Output knowledge created by this message: The message confirms that the S3 proxy's database layer is operational, that the schema fix was applied correctly, that the HTTP handler is functional for GET requests, and that the proxy returns semantically appropriate responses. It also establishes a baseline for further testing: the assistant now knows that if subsequent S3 operations fail, the problem is likely in the routing layer or the Kuri nodes, not in the database or the basic HTTP infrastructure.## Mistakes and Missed Opportunities

While the assistant's interpretation of "Not Found" was correct, there are a few aspects worth critiquing:

The db-init automation gap. The assistant fixed the database schema manually by running ycqlsh commands directly against YugabyteDB. This is fine for a debugging session, but it creates a hidden dependency: if someone restarts the cluster from scratch (without the manual fix), the old schema will reappear and the proxy will break again. The assistant updated the docker-compose.yml db-init section earlier, but the logs showed it was still only creating keyspaces. A more robust fix would have been to ensure the db-init container runs the CQL migration files, making the schema creation idempotent and automated.
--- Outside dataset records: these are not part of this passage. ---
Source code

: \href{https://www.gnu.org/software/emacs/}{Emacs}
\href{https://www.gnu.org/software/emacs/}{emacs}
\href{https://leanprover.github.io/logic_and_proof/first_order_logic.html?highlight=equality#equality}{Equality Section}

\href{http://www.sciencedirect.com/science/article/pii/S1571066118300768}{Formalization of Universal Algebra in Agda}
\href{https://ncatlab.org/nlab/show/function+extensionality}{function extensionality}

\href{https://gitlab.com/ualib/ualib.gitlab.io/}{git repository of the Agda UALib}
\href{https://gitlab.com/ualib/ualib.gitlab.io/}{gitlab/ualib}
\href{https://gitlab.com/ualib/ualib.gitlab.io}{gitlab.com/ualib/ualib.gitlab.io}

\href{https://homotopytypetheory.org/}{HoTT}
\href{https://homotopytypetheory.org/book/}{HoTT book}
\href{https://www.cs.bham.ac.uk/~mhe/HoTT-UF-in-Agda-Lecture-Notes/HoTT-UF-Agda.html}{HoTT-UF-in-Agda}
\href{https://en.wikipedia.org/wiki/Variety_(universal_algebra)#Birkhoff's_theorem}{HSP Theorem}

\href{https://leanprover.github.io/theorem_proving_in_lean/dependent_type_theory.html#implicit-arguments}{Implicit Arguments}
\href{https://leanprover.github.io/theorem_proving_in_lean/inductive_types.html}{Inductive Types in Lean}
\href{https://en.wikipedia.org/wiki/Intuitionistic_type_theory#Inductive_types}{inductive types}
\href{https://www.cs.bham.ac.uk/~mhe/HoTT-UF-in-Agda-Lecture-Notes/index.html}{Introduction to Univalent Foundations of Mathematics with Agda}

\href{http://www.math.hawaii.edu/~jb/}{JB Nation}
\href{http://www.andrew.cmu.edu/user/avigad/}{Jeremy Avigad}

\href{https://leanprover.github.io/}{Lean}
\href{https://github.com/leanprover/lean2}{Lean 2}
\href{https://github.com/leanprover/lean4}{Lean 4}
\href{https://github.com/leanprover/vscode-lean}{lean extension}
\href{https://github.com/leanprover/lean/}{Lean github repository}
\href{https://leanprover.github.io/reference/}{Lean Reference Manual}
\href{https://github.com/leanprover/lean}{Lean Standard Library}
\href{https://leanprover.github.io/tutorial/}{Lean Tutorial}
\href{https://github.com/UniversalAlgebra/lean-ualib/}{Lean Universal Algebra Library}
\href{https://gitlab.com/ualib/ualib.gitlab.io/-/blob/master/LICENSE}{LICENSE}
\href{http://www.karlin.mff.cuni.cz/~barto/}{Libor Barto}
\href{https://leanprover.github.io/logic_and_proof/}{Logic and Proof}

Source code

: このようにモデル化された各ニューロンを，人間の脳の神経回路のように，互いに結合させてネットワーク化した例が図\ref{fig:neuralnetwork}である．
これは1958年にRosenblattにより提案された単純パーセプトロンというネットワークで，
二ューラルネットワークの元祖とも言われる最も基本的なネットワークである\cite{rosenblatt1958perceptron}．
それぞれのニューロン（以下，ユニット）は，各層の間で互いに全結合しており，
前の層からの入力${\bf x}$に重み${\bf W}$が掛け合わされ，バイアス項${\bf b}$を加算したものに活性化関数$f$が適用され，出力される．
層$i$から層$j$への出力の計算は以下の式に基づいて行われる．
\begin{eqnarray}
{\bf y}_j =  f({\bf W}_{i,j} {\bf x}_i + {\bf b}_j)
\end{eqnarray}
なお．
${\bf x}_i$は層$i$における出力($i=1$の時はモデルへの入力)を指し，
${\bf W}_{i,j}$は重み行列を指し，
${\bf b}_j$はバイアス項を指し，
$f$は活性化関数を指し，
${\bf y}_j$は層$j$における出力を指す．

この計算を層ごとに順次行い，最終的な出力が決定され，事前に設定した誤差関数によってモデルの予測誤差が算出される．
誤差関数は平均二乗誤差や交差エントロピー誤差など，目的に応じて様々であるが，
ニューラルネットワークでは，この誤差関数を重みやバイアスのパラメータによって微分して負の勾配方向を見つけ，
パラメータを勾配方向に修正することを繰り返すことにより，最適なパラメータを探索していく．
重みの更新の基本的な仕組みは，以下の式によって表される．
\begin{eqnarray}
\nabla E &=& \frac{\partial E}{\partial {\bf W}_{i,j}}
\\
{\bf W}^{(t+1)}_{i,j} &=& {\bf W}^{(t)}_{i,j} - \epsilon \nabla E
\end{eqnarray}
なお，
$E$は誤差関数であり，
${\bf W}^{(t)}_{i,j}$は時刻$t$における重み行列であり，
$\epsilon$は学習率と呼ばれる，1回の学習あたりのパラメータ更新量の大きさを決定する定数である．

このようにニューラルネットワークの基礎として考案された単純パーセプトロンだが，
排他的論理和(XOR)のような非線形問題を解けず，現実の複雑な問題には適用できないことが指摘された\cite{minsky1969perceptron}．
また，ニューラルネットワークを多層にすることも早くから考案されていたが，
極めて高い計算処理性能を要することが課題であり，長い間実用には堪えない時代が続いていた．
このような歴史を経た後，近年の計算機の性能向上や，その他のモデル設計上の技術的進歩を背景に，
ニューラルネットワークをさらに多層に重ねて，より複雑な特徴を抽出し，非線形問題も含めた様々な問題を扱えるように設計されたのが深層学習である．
The missing end-to-end test. The assistant declared "Not Found is good" and moved on, but didn't immediately run a PUT request to create an object and then GET it back. This would have validated the full path through the proxy, database, and Kuri node. The assistant's next step was to "test actual S3 operations," but the message ends before that happens. In a production debugging scenario, the temptation to pause at a partial victory is strong, but the most valuable debugging happens when you push through to a complete end-to-end validation.

The assumption about Kuri node health. The assistant had confirmed earlier that both Kuri nodes were running (not crashed), but hadn't checked whether they were actually serving requests. A quick curl to the Kuri nodes' LocalWeb endpoints (ports 7001 and 7002) would have confirmed that the storage layer was operational. Without this check, the "Not Found" response from the proxy only validates half the system.

These are minor critiques in the context of a complex debugging session. The assistant's approach was methodical and effective, and the decision to validate incrementally rather than all at once is a sound strategy for distributed systems debugging.

Conclusion

The message "Not Found is good" captures a moment that every distributed systems engineer knows intimately: the moment when a system transitions from "definitely broken" to "probably working." It's a fragile moment, full of assumptions and untested paths, but it's also a moment of genuine progress. The assistant's ability to recognize this transition, to interpret a seemingly negative result as positive validation, and to articulate the reasoning behind that interpretation, demonstrates a deep understanding of how distributed systems behave.

The "Not Found" response was not the end of the debugging session — there were more issues to find and fix, more layers to validate, more tests to run. But it was a necessary milestone, a checkpoint that allowed the assistant to move from "why is everything broken?" to "what's the next thing to test?" In the messy, iterative process of building and debugging distributed systems, sometimes "Not Found" is exactly what you want to hear.